§ **Material provided**:
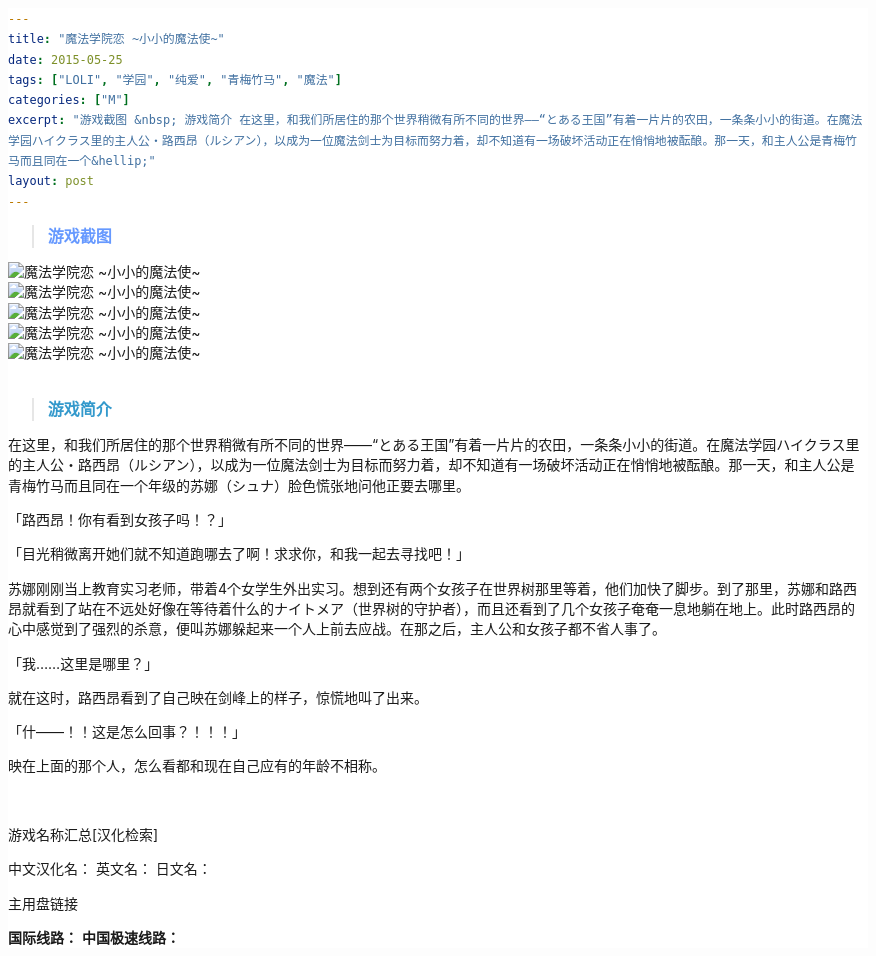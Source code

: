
 ```yaml
---
title: "魔法学院恋 ~小小的魔法使~"
date: 2015-05-25
tags: ["LOLI", "学园", "纯爱", "青梅竹马", "魔法"]
categories: ["M"]
excerpt: "游戏截图 &nbsp; 游戏简介 在这里，和我们所居住的那个世界稍微有所不同的世界——“とある王国”有着一片片的农田，一条条小小的街道。在魔法学园ハイクラス里的主人公・路西昂（ルシアン），以成为一位魔法剑士为目标而努力着，却不知道有一场破坏活动正在悄悄地被酝酿。那一天，和主人公是青梅竹马而且同在一个&hellip;"
layout: post
---
```


<div>
<blockquote><b><span style="font-size: 12pt; color: #6699ff;">游戏截图</span></b></blockquote>
<div><img title="点击放大" src="https://yyddd.gogogal.top/wp-content/uploads/2025/04/20250430_6811ea5d06319.webp" alt="魔法学院恋 ~小小的魔法使~" width="650" /></div>
<div><img title="点击放大" src="https://yyddd.gogogal.top/wp-content/uploads/2025/04/20250430_6811ea5ea8155.webp" alt="魔法学院恋 ~小小的魔法使~" width="650" /></div>
<div><img title="点击放大" src="https://yyddd.gogogal.top/wp-content/uploads/2025/04/20250430_6811ea5fdfb96.webp" alt="魔法学院恋 ~小小的魔法使~" width="650" /></div>
<div><img title="点击放大" src="https://yyddd.gogogal.top/wp-content/uploads/2025/04/20250430_6811ea6194e99.webp" alt="魔法学院恋 ~小小的魔法使~" width="650" /></div>
<div><img title="点击放大" src="https://yyddd.gogogal.top/wp-content/uploads/2025/04/20250430_6811ea62c5f20.webp" alt="魔法学院恋 ~小小的魔法使~" width="650" /></div>
&nbsp;
<blockquote><b><span style="font-size: 12pt; color: #3399cc;">游戏简介</span></b></blockquote>
<div>在这里，和我们所居住的那个世界稍微有所不同的世界——“とある王国”有着一片片的农田，一条条小小的街道。在魔法学园ハイクラス里的主人公・路西昂（ルシアン），以成为一位魔法剑士为目标而努力着，却不知道有一场破坏活动正在悄悄地被酝酿。那一天，和主人公是青梅竹马而且同在一个年级的苏娜（シュナ）脸色慌张地问他正要去哪里。

「路西昂！你有看到女孩子吗！？」

「目光稍微离开她们就不知道跑哪去了啊！求求你，和我一起去寻找吧！」

苏娜刚刚当上教育实习老师，带着4个女学生外出实习。想到还有两个女孩子在世界树那里等着，他们加快了脚步。到了那里，苏娜和路西昂就看到了站在不远处好像在等待着什么的ナイトメア（世界树的守护者），而且还看到了几个女孩子奄奄一息地躺在地上。此时路西昂的心中感觉到了强烈的杀意，便叫苏娜躲起来一个人上前去应战。在那之后，主人公和女孩子都不省人事了。

「我……这里是哪里？」

就在这时，路西昂看到了自己映在剑峰上的样子，惊慌地叫了出来。

「什——！！这是怎么回事？！！！」

映在上面的那个人，怎么看都和现在自己应有的年龄不相称。</div>
&nbsp;

游戏名称汇总[汉化检索]

中文汉化名：
英文名：
日文名：
</div>
<div class="panel panel-primary">
<div class="panel-heading">主用盘链接</div>
<div class="panel-body">

<b>国际线路：</b>
<b>中国极速线路：</b>
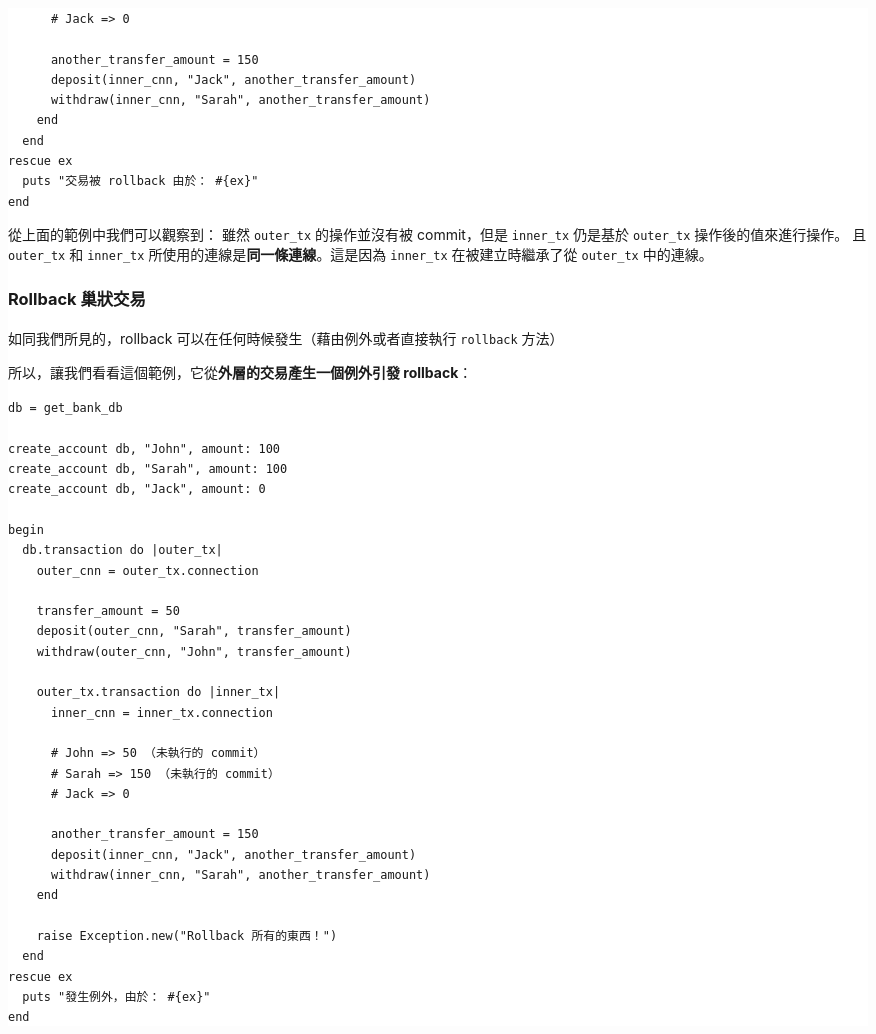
 ```crystal
      # Jack => 0

      another_transfer_amount = 150
      deposit(inner_cnn, "Jack", another_transfer_amount)
      withdraw(inner_cnn, "Sarah", another_transfer_amount)
    end
  end
rescue ex
  puts "交易被 rollback 由於： #{ex}"
end
```

從上面的範例中我們可以觀察到：
雖然 `outer_tx` 的操作並沒有被 commit，但是 `inner_tx` 仍是基於 `outer_tx` 操作後的值來進行操作。 
且 `outer_tx` 和 `inner_tx` 所使用的連線是**同一條連線**。這是因為 `inner_tx` 在被建立時繼承了從 `outer_tx` 中的連線。

### Rollback 巢狀交易

如同我們所見的，rollback 可以在任何時候發生（藉由例外或者直接執行 `rollback` 方法）

所以，讓我們看看這個範例，它從**外層的交易產生一個例外引發 rollback**：

```crystal
db = get_bank_db

create_account db, "John", amount: 100
create_account db, "Sarah", amount: 100
create_account db, "Jack", amount: 0

begin
  db.transaction do |outer_tx|
    outer_cnn = outer_tx.connection

    transfer_amount = 50
    deposit(outer_cnn, "Sarah", transfer_amount)
    withdraw(outer_cnn, "John", transfer_amount)

    outer_tx.transaction do |inner_tx|
      inner_cnn = inner_tx.connection

      # John => 50 （未執行的 commit）
      # Sarah => 150 （未執行的 commit）
      # Jack => 0

      another_transfer_amount = 150
      deposit(inner_cnn, "Jack", another_transfer_amount)
      withdraw(inner_cnn, "Sarah", another_transfer_amount)
    end

    raise Exception.new("Rollback 所有的東西！")
  end
rescue ex
  puts "發生例外，由於： #{ex}"
end
```
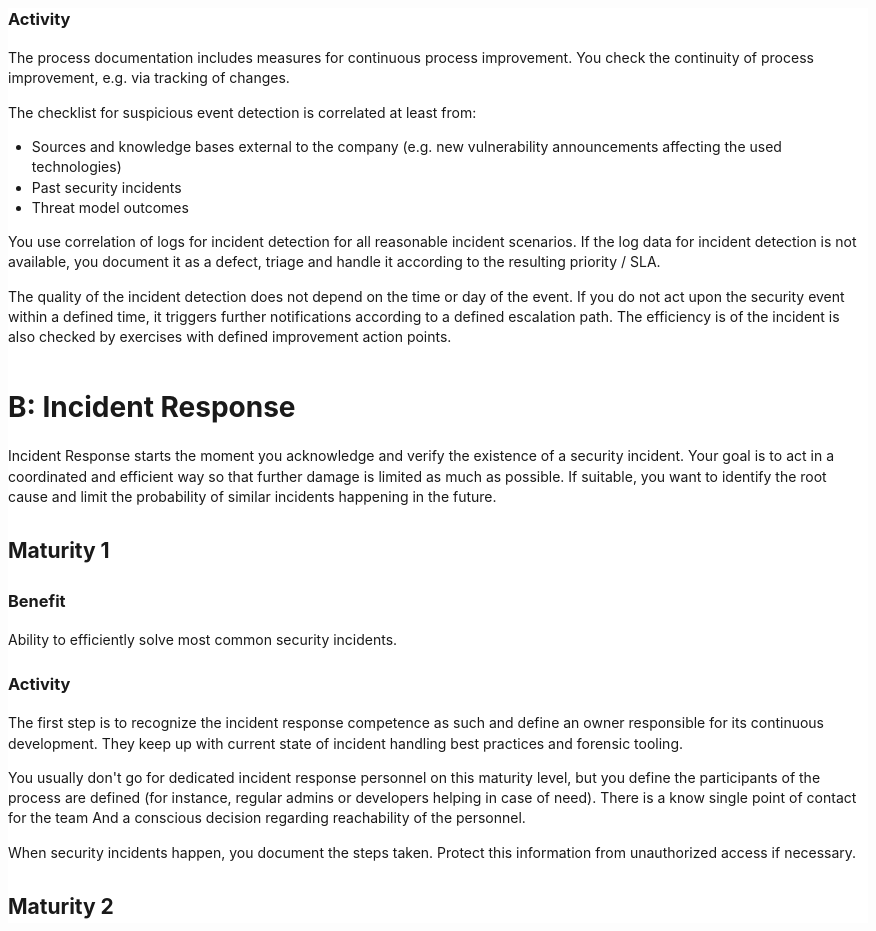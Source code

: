 ### Activity

The process documentation includes measures for continuous process improvement. You check the continuity of process improvement, e.g. via tracking of changes. 

The checklist for suspicious event detection is correlated at least from:

- Sources and knowledge bases external to the company (e.g. new vulnerability announcements affecting the used technologies)
- Past security incidents
- Threat model outcomes


You use correlation of logs for incident detection for all reasonable incident scenarios. If the log data for incident detection is not available, you document it  as a defect, triage and handle it according to the resulting priority / SLA.

The quality of the incident detection does not depend on the time or day of the event. If you do not act upon the security event within a defined time, it triggers further notifications according to a defined escalation path. The efficiency is of the incident is also checked by exercises with defined improvement action points.



# B: Incident Response

Incident Response starts the moment you acknowledge and verify the existence of a security incident. Your goal is to act in a coordinated and efficient way so that further damage is limited as much as possible. If suitable, you want to identify the root cause and limit the probability of similar incidents happening in the future. 

## Maturity 1

### Benefit

Ability to efficiently solve most common security incidents.

### Activity

The first step is to recognize the incident response competence as such and define an owner responsible for its continuous development. They keep up with current state of incident handling best practices and forensic tooling. 

You usually don't go for dedicated incident response personnel on this maturity level, but you define  the participants of the process are defined (for instance, regular admins or developers helping in case of need). There is a know single point of contact for  the team And a conscious decision regarding reachability of the personnel. 

When security incidents happen, you document the steps taken. Protect this information from unauthorized access if necessary. 


## Maturity 2
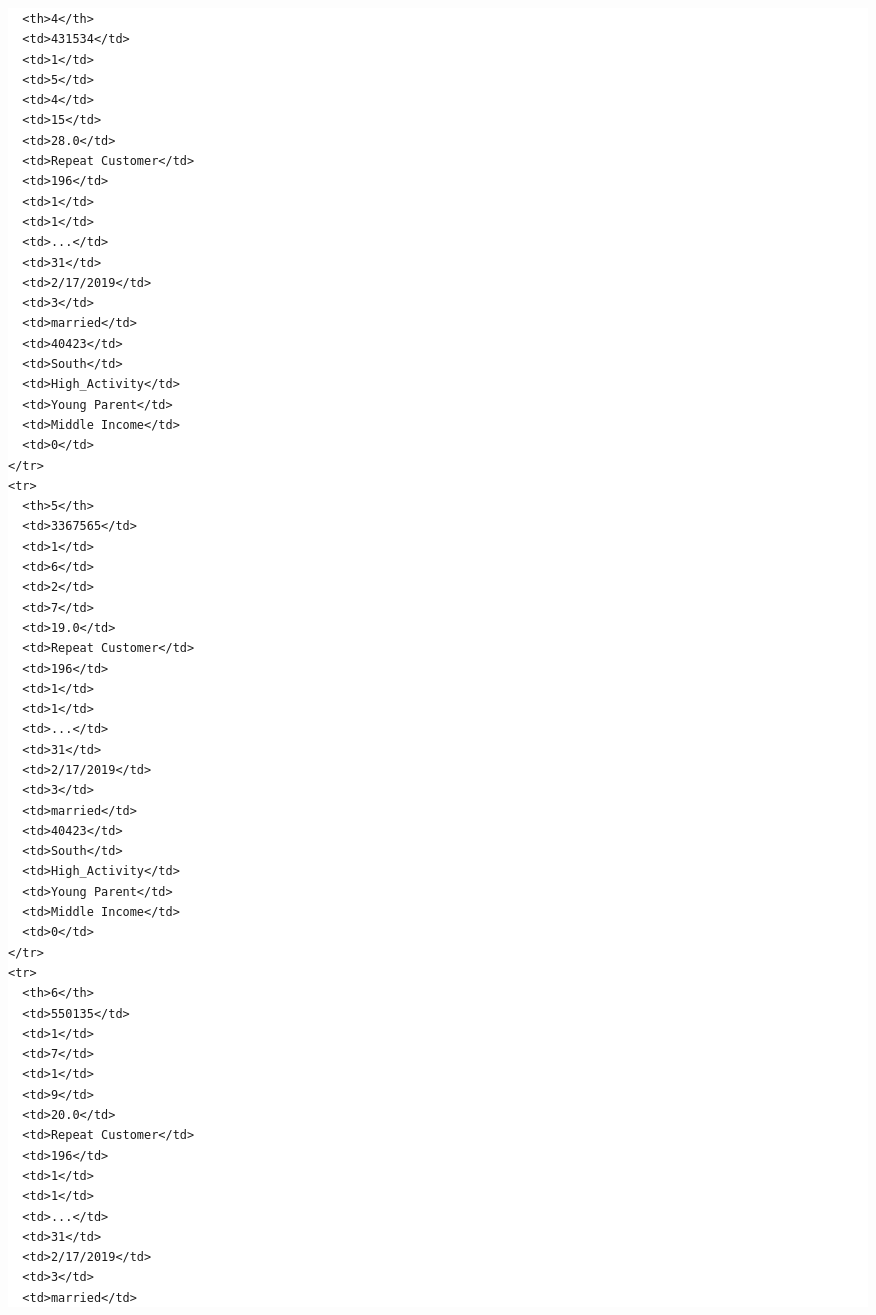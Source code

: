       <th>4</th>
      <td>431534</td>
      <td>1</td>
      <td>5</td>
      <td>4</td>
      <td>15</td>
      <td>28.0</td>
      <td>Repeat Customer</td>
      <td>196</td>
      <td>1</td>
      <td>1</td>
      <td>...</td>
      <td>31</td>
      <td>2/17/2019</td>
      <td>3</td>
      <td>married</td>
      <td>40423</td>
      <td>South</td>
      <td>High_Activity</td>
      <td>Young Parent</td>
      <td>Middle Income</td>
      <td>0</td>
    </tr>
    <tr>
      <th>5</th>
      <td>3367565</td>
      <td>1</td>
      <td>6</td>
      <td>2</td>
      <td>7</td>
      <td>19.0</td>
      <td>Repeat Customer</td>
      <td>196</td>
      <td>1</td>
      <td>1</td>
      <td>...</td>
      <td>31</td>
      <td>2/17/2019</td>
      <td>3</td>
      <td>married</td>
      <td>40423</td>
      <td>South</td>
      <td>High_Activity</td>
      <td>Young Parent</td>
      <td>Middle Income</td>
      <td>0</td>
    </tr>
    <tr>
      <th>6</th>
      <td>550135</td>
      <td>1</td>
      <td>7</td>
      <td>1</td>
      <td>9</td>
      <td>20.0</td>
      <td>Repeat Customer</td>
      <td>196</td>
      <td>1</td>
      <td>1</td>
      <td>...</td>
      <td>31</td>
      <td>2/17/2019</td>
      <td>3</td>
      <td>married</td>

§ **The problem**:
Within the records, filter for lines that contain the word "小小的魔法使" and show each one.

§ **Solved exercise**:
title: "魔法学院恋 ~小小的魔法使~"
<div><img title="点击放大" src="https://yyddd.gogogal.top/wp-content/uploads/2025/04/20250430_6811ea5d06319.webp" alt="魔法学院恋 ~小小的魔法使~" width="650" /></div>
<div><img title="点击放大" src="https://yyddd.gogogal.top/wp-content/uploads/2025/04/20250430_6811ea5ea8155.webp" alt="魔法学院恋 ~小小的魔法使~" width="650" /></div>
<div><img title="点击放大" src="https://yyddd.gogogal.top/wp-content/uploads/2025/04/20250430_6811ea5fdfb96.webp" alt="魔法学院恋 ~小小的魔法使~" width="650" /></div>
<div><img title="点击放大" src="https://yyddd.gogogal.top/wp-content/uploads/2025/04/20250430_6811ea6194e99.webp" alt="魔法学院恋 ~小小的魔法使~" width="650" /></div>
<div><img title="点击放大" src="https://yyddd.gogogal.top/wp-content/uploads/2025/04/20250430_6811ea62c5f20.webp" alt="魔法学院恋 ~小小的魔法使~" width="650" /></div>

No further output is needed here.